He is a past love; a speck from her distant life. He had not married Anna, instead he had fallen in love with some shop-girl while they were still together. They had had a moment – one memorable moment – on a beach which if she recalled properly, smelt of dog shit and fried potato fritters from the nearby beach shacks run illegally by owners, who bribed the municipal authorities every year to look the other way. He had reached across and kissed her, and then pointed to the stars and identified them. That wasn’t the moment, because quite truthfully, Anna had been kissed before by other men, much more skilled. The moment had come, when they’d both spotted some green gooey stuff on the beach, and in their quest to understand the existential questions confronting the universe, had decreed the green stuff to be extra-terrestrial material deposited on the beach by aliens. That had been the moment.
The shop-girl took him biking and mountain climbing and sailing, and introduced him to things which Anna was convinced would eventually bore him. But they didn’t. He grew fond of them. Like a snake he shed his skin, and morphed into a new being; one that wasn’t interested in things existential, but a man of action, a man surrounded by a posse of friends.
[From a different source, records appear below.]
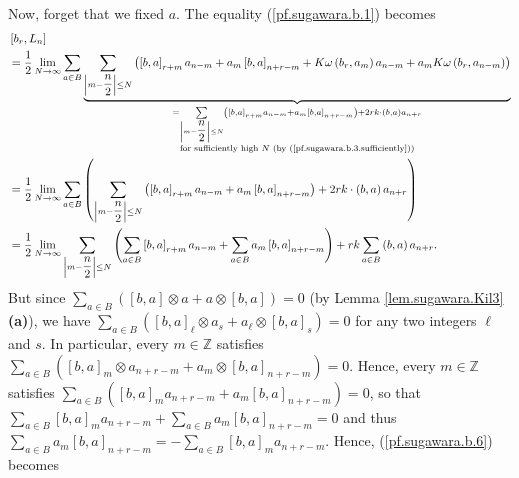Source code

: \documentclass[etingof-lie.tex]{subfiles}
\begin{document}
Now, forget that we fixed $a$. The equality (\ref{pf.sugawara.b.1}) becomes%
\begin{align}
&  \left[  b_{r},L_{n}\right] \nonumber\\
&  =\dfrac{1}{2}\lim\limits_{N\rightarrow\infty}\sum\limits_{a\in
B}\underbrace{\sum\limits_{\left\vert m-\dfrac{n}{2}\right\vert \leq N}\left(
\left[  b,a\right]  _{r+m}a_{n-m}+a_{m}\left[  b,a\right]  _{n+r-m}%
+K\omega\left(  b_{r},a_{m}\right)  a_{n-m}+a_{m}K\omega\left(  b_{r}%
,a_{n-m}\right)  \right)  }_{\substack{=\sum\limits_{\left\vert m-\dfrac{n}%
{2}\right\vert \leq N}\left(  \left[  b,a\right]  _{r+m}a_{n-m}+a_{m}\left[
b,a\right]  _{n+r-m}\right)  +2rk\cdot\left(  b,a\right)  a_{n+r}\\\text{for
sufficiently high }N\text{ (by (\ref{pf.sugawara.b.3.sufficiently}))}%
}}\nonumber\\
&  =\dfrac{1}{2}\lim\limits_{N\rightarrow\infty}\sum\limits_{a\in B}\left(
\sum\limits_{\left\vert m-\dfrac{n}{2}\right\vert \leq N}\left(  \left[
b,a\right]  _{r+m}a_{n-m}+a_{m}\left[  b,a\right]  _{n+r-m}\right)
+2rk\cdot\left(  b,a\right)  a_{n+r}\right) \nonumber\\
&  =\dfrac{1}{2}\lim\limits_{N\rightarrow\infty}\sum\limits_{\left\vert
m-\dfrac{n}{2}\right\vert \leq N}\left(  \sum\limits_{a\in B}\left[
b,a\right]  _{r+m}a_{n-m}+\sum\limits_{a\in B}a_{m}\left[  b,a\right]
_{n+r-m}\right)  +rk\sum\limits_{a\in B}\left(  b,a\right)  a_{n+r}.
\label{pf.sugawara.b.6}%
\end{align}
But since $\sum\limits_{a\in B}\left(  \left[  b,a\right]  \otimes
a+a\otimes\left[  b,a\right]  \right)  =0$ (by Lemma \ref{lem.sugawara.Kil3}
\textbf{(a)}), we have \newline$\sum\limits_{a\in B}\left(  \left[
b,a\right]  _{\ell}\otimes a_{s}+a_{\ell}\otimes\left[  b,a\right]
_{s}\right)  =0$ for any two integers $\ell$ and $s$. In particular, every
$m\in\mathbb{Z}$ satisfies $\sum\limits_{a\in B}\left(  \left[  b,a\right]
_{m}\otimes a_{n+r-m}+a_{m}\otimes\left[  b,a\right]  _{n+r-m}\right)  =0$.
Hence, every $m\in\mathbb{Z}$ satisfies $\sum\limits_{a\in B}\left(  \left[
b,a\right]  _{m}a_{n+r-m}+a_{m}\left[  b,a\right]  _{n+r-m}\right)  =0$, so
that $\sum\limits_{a\in B}\left[  b,a\right]  _{m}a_{n+r-m}+\sum\limits_{a\in
B}a_{m}\left[  b,a\right]  _{n+r-m}=0$ and thus $\sum\limits_{a\in B}%
a_{m}\left[  b,a\right]  _{n+r-m}=-\sum\limits_{a\in B}\left[  b,a\right]
_{m}a_{n+r-m}$. Hence, (\ref{pf.sugawara.b.6}) becomes%
\end{document}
Anna wrote him poetry, bought him books and wrote dedication lines in them, before presenting them to him. He loaned them to his friends, who must have laughed at her. Anna hid under a mountain of shame. He married the shop-girl.
He crosses the room now and kisses Anna on the cheek. Then he pulls Anna to her feet, and putting his left arm around her waist, leads her around the room in a wild jig; his feet heavy and his breath short. When they finally stop, he asks if they could go somewhere else.
Anna slips her hand into his and leads him to the garden.
When they are away from the crowds and the music and the zigzagging children, she says: ‘I’m sorry, I heard. Why did she leave? Did she fall in love with someone else?’
He has about him, the sort of youthful enthusiasm, newly divorced men carry, determined as they are to rediscover themselves.
“You could say that. She fell in love with herself. She wanted to do new things with her life.”
“The curse of turning forty.”
“No, the curse of realising that without children there is very little that binds people together.”
“That’s a lean heart,” she tells him, thumping her chest twice.
“A lean heart is the permanent resident of an empty home,” he says, looking down at his shoes which have clumps of garden mud sticking to them.“It’s exciting to think of my life ahead. There is no goal you see, just the long, open road.”
It occurs to her, that he might as well be talking about a brand-new bike purchase, along with numerous maps which detail the lay of exotic and foreign lands.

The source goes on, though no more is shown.